Temos diversos exemplos dessa nova tecnologia. O Google, pioneiro, lançou o Google Agenda e o Google Docs & Spreadsheets (que engloba um editor de texto e planilhas). O Aprex, um serviço brasileiro, engloba uma série de aplicativos de escritório. Com ótimas funcionalidades, ele engloba agenda, contatos, apresentação empresarial personalizada, disco virtual, blog etc. Para pequenas organizações, é uma ferramenta muito útil, tendo um ótimo custo benefício, além de evitar que a empresa se envolva na administração dessas ferramentas se tivesse que disponibilizá-las por conta própria. Outra site brasileiro é o Gobits Reader, que permite a leitura e cadastro de notícias no formato RSS. Para quem o utiliza pela primeira vez, tem a impressão de estar utilizando um software que parece estar instalado no computador. Além de uma bela interface o site conta com um suporte competentíssimo e permite até a publicação de uma lista na Internet com os RSS preferidos do usuário, tudo isso gratuitamente.

No entanto, todas essas observações preliminares dessa nova tecnologia servem para alertar sobre um problema: situações envolvendo a responsabilidade desses novos provedores tenderão a ser mais freqüentes. A ideia central desses novos serviços abrange a funcionalidade de tais provedores armazenarem documentos (algumas vezes confidenciais) tais como agendas (contendo dados pessoais e extremamente sensíveis), dados empresariais (cadastros de clientes, arquivos de uso da empresa guardados em disco virtual), entre outros arquivos. Se antes a própria empresa se responsabilizava pela guarda de informações e arcava com a responsabilidade pela sua perda ou mau uso, esses novos provedores adquirem, com estes novos serviços, a responsabilidade dobrada de trabalhar com estes novos dados. As empresas também devem estar cientes de que podem estar entregando dados sensíveis para provedores que, em certos casos, não estão devidamente preparados para a função.

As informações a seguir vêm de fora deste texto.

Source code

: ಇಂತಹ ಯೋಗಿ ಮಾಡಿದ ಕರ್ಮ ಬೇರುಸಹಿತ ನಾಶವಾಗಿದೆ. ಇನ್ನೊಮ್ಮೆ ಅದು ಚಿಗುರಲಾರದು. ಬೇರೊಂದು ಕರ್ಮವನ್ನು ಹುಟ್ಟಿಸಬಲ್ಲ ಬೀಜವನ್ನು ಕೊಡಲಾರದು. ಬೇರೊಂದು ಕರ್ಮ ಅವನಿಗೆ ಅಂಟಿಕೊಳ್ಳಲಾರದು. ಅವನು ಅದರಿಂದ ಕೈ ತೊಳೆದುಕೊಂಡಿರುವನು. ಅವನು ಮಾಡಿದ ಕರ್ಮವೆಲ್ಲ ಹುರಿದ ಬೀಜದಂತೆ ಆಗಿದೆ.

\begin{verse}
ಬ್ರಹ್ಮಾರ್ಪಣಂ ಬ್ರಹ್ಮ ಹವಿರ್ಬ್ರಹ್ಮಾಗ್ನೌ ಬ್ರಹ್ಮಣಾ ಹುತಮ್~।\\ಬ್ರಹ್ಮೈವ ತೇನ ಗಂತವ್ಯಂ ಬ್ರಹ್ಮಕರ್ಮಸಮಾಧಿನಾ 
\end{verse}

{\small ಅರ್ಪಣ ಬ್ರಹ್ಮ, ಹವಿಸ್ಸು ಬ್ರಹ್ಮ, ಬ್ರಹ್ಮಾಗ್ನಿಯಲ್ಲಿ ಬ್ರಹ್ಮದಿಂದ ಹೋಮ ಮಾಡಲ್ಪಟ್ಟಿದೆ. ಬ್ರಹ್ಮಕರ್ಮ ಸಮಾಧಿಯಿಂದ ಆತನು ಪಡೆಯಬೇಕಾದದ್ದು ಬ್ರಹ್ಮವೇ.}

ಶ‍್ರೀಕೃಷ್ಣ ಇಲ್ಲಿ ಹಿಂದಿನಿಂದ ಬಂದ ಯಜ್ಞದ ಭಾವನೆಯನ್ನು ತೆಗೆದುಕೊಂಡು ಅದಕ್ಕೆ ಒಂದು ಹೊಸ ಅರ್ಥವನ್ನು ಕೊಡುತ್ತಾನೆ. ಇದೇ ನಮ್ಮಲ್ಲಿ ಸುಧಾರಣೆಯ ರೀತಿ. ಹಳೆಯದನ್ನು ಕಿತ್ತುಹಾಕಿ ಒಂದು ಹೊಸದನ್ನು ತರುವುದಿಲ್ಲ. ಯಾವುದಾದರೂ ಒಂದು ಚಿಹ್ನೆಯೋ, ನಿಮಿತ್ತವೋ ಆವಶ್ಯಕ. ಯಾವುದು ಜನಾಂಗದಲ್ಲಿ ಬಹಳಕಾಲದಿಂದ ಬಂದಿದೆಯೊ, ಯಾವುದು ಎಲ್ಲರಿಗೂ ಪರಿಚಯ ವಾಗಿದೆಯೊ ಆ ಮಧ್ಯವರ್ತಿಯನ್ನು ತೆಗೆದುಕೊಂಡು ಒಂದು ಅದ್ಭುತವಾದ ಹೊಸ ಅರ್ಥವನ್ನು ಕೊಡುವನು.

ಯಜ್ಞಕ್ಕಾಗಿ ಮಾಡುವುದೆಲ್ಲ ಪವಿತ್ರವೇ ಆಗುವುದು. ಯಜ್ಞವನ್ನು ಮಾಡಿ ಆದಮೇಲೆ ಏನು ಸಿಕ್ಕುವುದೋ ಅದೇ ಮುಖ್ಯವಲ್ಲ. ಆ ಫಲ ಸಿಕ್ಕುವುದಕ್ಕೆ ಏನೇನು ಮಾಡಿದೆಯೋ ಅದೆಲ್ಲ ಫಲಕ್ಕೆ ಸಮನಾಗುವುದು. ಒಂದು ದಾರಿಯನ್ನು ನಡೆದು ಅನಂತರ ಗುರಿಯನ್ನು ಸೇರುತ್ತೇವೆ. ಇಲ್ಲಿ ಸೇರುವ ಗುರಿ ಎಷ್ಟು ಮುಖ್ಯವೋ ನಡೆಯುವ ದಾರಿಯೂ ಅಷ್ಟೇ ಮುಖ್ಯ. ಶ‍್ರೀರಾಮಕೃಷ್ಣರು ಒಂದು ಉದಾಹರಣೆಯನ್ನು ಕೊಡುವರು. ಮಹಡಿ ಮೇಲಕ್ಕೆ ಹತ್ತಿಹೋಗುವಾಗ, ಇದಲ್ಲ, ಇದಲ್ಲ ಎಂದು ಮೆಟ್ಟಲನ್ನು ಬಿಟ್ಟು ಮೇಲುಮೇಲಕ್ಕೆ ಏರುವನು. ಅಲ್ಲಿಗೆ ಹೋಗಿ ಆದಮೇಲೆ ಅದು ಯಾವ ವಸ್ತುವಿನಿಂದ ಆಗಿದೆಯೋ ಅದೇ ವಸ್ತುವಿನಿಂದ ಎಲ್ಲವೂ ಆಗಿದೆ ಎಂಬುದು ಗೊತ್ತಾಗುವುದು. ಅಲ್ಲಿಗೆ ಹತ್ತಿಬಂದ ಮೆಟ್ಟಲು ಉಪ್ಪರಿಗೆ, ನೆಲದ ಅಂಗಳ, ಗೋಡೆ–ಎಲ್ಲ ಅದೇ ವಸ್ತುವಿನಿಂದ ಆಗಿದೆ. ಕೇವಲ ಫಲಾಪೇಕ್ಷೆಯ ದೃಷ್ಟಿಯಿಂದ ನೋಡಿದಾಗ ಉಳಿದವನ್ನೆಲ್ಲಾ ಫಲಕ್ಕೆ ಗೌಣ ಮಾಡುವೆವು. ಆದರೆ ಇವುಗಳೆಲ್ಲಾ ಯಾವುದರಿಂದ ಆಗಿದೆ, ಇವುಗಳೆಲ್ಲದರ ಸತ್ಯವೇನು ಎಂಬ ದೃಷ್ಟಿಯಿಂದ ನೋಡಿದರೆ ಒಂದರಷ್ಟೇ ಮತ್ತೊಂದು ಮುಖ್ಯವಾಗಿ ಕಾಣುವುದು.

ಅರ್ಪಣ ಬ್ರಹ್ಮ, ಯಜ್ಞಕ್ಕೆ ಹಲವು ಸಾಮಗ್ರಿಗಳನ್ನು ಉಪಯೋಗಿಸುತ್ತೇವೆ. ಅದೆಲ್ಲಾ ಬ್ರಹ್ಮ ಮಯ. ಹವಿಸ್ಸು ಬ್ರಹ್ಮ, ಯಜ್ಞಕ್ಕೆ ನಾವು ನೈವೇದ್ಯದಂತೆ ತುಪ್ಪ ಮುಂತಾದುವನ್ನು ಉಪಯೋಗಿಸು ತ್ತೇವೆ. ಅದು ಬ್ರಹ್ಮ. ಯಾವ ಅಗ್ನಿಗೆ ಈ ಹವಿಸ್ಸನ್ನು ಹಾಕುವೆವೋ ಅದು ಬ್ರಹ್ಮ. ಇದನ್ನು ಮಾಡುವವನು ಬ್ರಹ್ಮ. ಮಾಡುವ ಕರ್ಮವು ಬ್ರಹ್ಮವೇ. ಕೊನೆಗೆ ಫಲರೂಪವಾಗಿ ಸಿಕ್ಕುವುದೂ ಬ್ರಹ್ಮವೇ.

Em geral, o acesso a tais ferramentas se dá com contratos de adesão “assinados” pela própria Web (os chamados ClickWrap Agreements). Vemos dois objetos principais destes contratos: a prestação do serviço em si e a guarda dos arquivos gerados pelo usuário nesse ambiente. Tais contratos, mesmo que disponibilizando o serviço gratuitamente, submetem-se ao Código de Defesa do Consumidor, com todas as possíveis conseqüências legais disso (inversão de ônus da prova, possível caracterização de cláusulas abusivas, propaganda enganosa, dever de informação etc). Talvez a principal conseqüência legal seja a responsabilidade objetiva desses novos provedores de serviços. Isso faz com que eles respondam, independentemente de culpa, pelos danos causados aos consumidores quando estes utilizarem seus serviços. Os tribunais brasileiros já decidiram, por exemplo, que o Orkut, mesmo sendo serviço gratuito, submete-se ao CDC. Por isso dizemos que, igualmente, os sites da Web 2.0 devem notar tal determinação.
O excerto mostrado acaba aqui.